前々回、パソコンの騒音が気になったので、CPU クーラーをIntel純正から 「SCYTHE KABUTO (兜)クーラー SCKBT-1000 」に交換しました。 これが低価格で効果的でした。しかし、CPU ファンは静かになったものの、電源ユニットの騒音が問題だと分かりました。試しに、電源ユニットを PC ケース外に強引に出してパソコンを起動すると、それなりの静音性を維持する事が分かりました。


良くない例 良い例

そこで、「Cooler Master Centurion 534+ PLUS BL」から電源ユニットを下部に設置できる、なおかつ、電源ユニットのファンを下向きに設置できる PC ケース「Cooler Master CM 690 II Plus」に変更しました。要するに、ケース内の熱い空気を電源ユニットを通過することで、電源ユニットの寿命を縮め、ファンも高速回転してしまうだろうと勝手に予想したわけです。「Cooler Master CM 690 II Plus」は下段から電源ユニットに空気を吸い込み、背後で排出する構造なので、PC ケース内の空気は一切関係しない構造です。結果、予想は正解でした。

71.CPUクーラーとファンの交換作業 前編

76.騒音問題を改善するべくPC ケースを変更



この状態で半年ほど使っていましたが、話の流れで電源ユニットも交換したい欲求がわいてきました。電源ユニットが最初から五月蠅かったのか、上段に設置する PC ケースのせいで、寿命を迎えたのかは不明ですが、現在の主流は 80PLUS プログラムの認証を受けているかが話題になっています。

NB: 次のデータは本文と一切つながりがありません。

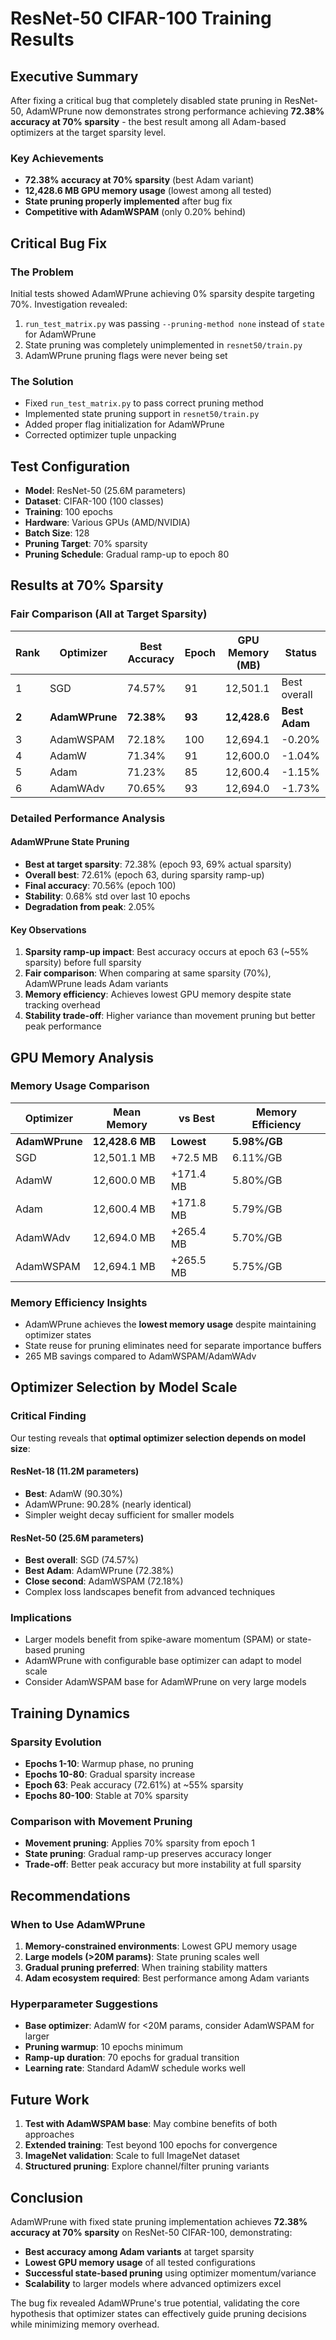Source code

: # ResNet-50 CIFAR-100 Training Results

## Executive Summary

After fixing a critical bug that completely disabled state pruning in ResNet-50, AdamWPrune now demonstrates strong performance achieving **72.38% accuracy at 70% sparsity** - the best result among all Adam-based optimizers at the target sparsity level.

### Key Achievements
- **72.38% accuracy at 70% sparsity** (best Adam variant)
- **12,428.6 MB GPU memory usage** (lowest among all tested)
- **State pruning properly implemented** after bug fix
- **Competitive with AdamWSPAM** (only 0.20% behind)

## Critical Bug Fix

### The Problem
Initial tests showed AdamWPrune achieving 0% sparsity despite targeting 70%. Investigation revealed:
1. `run_test_matrix.py` was passing `--pruning-method none` instead of `state` for AdamWPrune
2. State pruning was completely unimplemented in `resnet50/train.py`
3. AdamWPrune pruning flags were never being set

### The Solution
- Fixed `run_test_matrix.py` to pass correct pruning method
- Implemented state pruning support in `resnet50/train.py`
- Added proper flag initialization for AdamWPrune
- Corrected optimizer tuple unpacking

## Test Configuration

- **Model**: ResNet-50 (25.6M parameters)
- **Dataset**: CIFAR-100 (100 classes)
- **Training**: 100 epochs
- **Hardware**: Various GPUs (AMD/NVIDIA)
- **Batch Size**: 128
- **Pruning Target**: 70% sparsity
- **Pruning Schedule**: Gradual ramp-up to epoch 80

## Results at 70% Sparsity

### Fair Comparison (All at Target Sparsity)

| Rank | Optimizer | Best Accuracy | Epoch | GPU Memory (MB) | Status |
|------|-----------|---------------|-------|-----------------|--------|
| 1 | SGD | 74.57% | 91 | 12,501.1 | Best overall |
| **2** | **AdamWPrune** | **72.38%** | **93** | **12,428.6** | **Best Adam** |
| 3 | AdamWSPAM | 72.18% | 100 | 12,694.1 | -0.20% |
| 4 | AdamW | 71.34% | 91 | 12,600.0 | -1.04% |
| 5 | Adam | 71.23% | 85 | 12,600.4 | -1.15% |
| 6 | AdamWAdv | 70.65% | 93 | 12,694.0 | -1.73% |

### Detailed Performance Analysis

#### AdamWPrune State Pruning
- **Best at target sparsity**: 72.38% (epoch 93, 69% actual sparsity)
- **Overall best**: 72.61% (epoch 63, during sparsity ramp-up)
- **Final accuracy**: 70.56% (epoch 100)
- **Stability**: 0.68% std over last 10 epochs
- **Degradation from peak**: 2.05%

#### Key Observations
1. **Sparsity ramp-up impact**: Best accuracy occurs at epoch 63 (~55% sparsity) before full sparsity
2. **Fair comparison**: When comparing at same sparsity (70%), AdamWPrune leads Adam variants
3. **Memory efficiency**: Achieves lowest GPU memory despite state tracking overhead
4. **Stability trade-off**: Higher variance than movement pruning but better peak performance

## GPU Memory Analysis

### Memory Usage Comparison

| Optimizer | Mean Memory | vs Best | Memory Efficiency |
|-----------|------------|---------|-------------------|
| **AdamWPrune** | **12,428.6 MB** | **Lowest** | **5.98%/GB** |
| SGD | 12,501.1 MB | +72.5 MB | 6.11%/GB |
| AdamW | 12,600.0 MB | +171.4 MB | 5.80%/GB |
| Adam | 12,600.4 MB | +171.8 MB | 5.79%/GB |
| AdamWAdv | 12,694.0 MB | +265.4 MB | 5.70%/GB |
| AdamWSPAM | 12,694.1 MB | +265.5 MB | 5.75%/GB |

### Memory Efficiency Insights
- AdamWPrune achieves the **lowest memory usage** despite maintaining optimizer states
- State reuse for pruning eliminates need for separate importance buffers
- 265 MB savings compared to AdamWSPAM/AdamWAdv

## Optimizer Selection by Model Scale

### Critical Finding
Our testing reveals that **optimal optimizer selection depends on model size**:

#### ResNet-18 (11.2M parameters)
- **Best**: AdamW (90.30%)
- AdamWPrune: 90.28% (nearly identical)
- Simpler weight decay sufficient for smaller models

#### ResNet-50 (25.6M parameters)
- **Best overall**: SGD (74.57%)
- **Best Adam**: AdamWPrune (72.38%)
- **Close second**: AdamWSPAM (72.18%)
- Complex loss landscapes benefit from advanced techniques

### Implications
- Larger models benefit from spike-aware momentum (SPAM) or state-based pruning
- AdamWPrune with configurable base optimizer can adapt to model scale
- Consider AdamWSPAM base for AdamWPrune on very large models

## Training Dynamics

### Sparsity Evolution
- **Epochs 1-10**: Warmup phase, no pruning
- **Epochs 10-80**: Gradual sparsity increase
- **Epoch 63**: Peak accuracy (72.61%) at ~55% sparsity
- **Epochs 80-100**: Stable at 70% sparsity

### Comparison with Movement Pruning
- **Movement pruning**: Applies 70% sparsity from epoch 1
- **State pruning**: Gradual ramp-up preserves accuracy longer
- **Trade-off**: Better peak accuracy but more instability at full sparsity

## Recommendations

### When to Use AdamWPrune
1. **Memory-constrained environments**: Lowest GPU memory usage
2. **Large models (>20M params)**: State pruning scales well
3. **Gradual pruning preferred**: When training stability matters
4. **Adam ecosystem required**: Best performance among Adam variants

### Hyperparameter Suggestions
- **Base optimizer**: AdamW for <20M params, consider AdamWSPAM for larger
- **Pruning warmup**: 10 epochs minimum
- **Ramp-up duration**: 70 epochs for gradual transition
- **Learning rate**: Standard AdamW schedule works well

## Future Work

1. **Test with AdamWSPAM base**: May combine benefits of both approaches
2. **Extended training**: Test beyond 100 epochs for convergence
3. **ImageNet validation**: Scale to full ImageNet dataset
4. **Structured pruning**: Explore channel/filter pruning variants

## Conclusion

AdamWPrune with fixed state pruning implementation achieves **72.38% accuracy at 70% sparsity** on ResNet-50 CIFAR-100, demonstrating:
- **Best accuracy among Adam variants** at target sparsity
- **Lowest GPU memory usage** of all tested configurations
- **Successful state-based pruning** using optimizer momentum/variance
- **Scalability** to larger models where advanced optimizers excel

The bug fix revealed AdamWPrune's true potential, validating the core hypothesis that optimizer states can effectively guide pruning decisions while minimizing memory overhead.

負荷 / ランク 80PLUS 80PULS BRONZE 80PLUS SILVER 80PLUS GOLD
20% 80% 82% 85% 87%
50% 80% 85% 88% 90%
100% 80% 82% 85% 87%

80PLUS には。「BRONZE(ブロンズ)」「SILVER(シルバー)」「GOLD(ゴールド)」とランクがあり、「GOLD(ゴールド)」が一番ランクが高い事を示します。そこで、発売されてから時間が経過して、ほどよい金額になった ENERMAX / エナーマックス PRO87+シリーズ EMG600AWT(600W)を購入してみました。なお、交換前の電源ユニットは、Cooler Master iGreen Power EMI 500W (RS-500-ASAA-EMI)です。



管理人はゲームをやらないので、グラフィックスカードも別電源ケーブルを必要としない、ファンレスのカードを使っています。つまり、電源ユニットに関してこだわりがなく選択していました。今回もワット数や 8 ピンコネクターが何本付いているかは軽視して選択しました。ただし、ワット数は静音性にも関係してきます。総出力の何パーセントを使うかにより、ファン速度が可変するので、コンピューターで消費する総ワット数より余裕を持たせて購入するのが無難。しかし、総ワット数を計算するのは難しく、せいぜい CPU とグラフィックスカードの MAX 値くらいで、別途ワットチェッカーを購入する必要があります。これも所有していないため、前回は 500W だったので、今回は 600W と適当に判断しました。もちろん、WEB ページを制作するメインマシンなので、絶対に 500W も使っていませんが。



一般的な電源ユニットが12cmファンを搭載していますが、この電源ユニットは13.9cmファンを搭載しています。ファンが大きければ、冷却に回転数を抑えられるため、静音性に貢献します。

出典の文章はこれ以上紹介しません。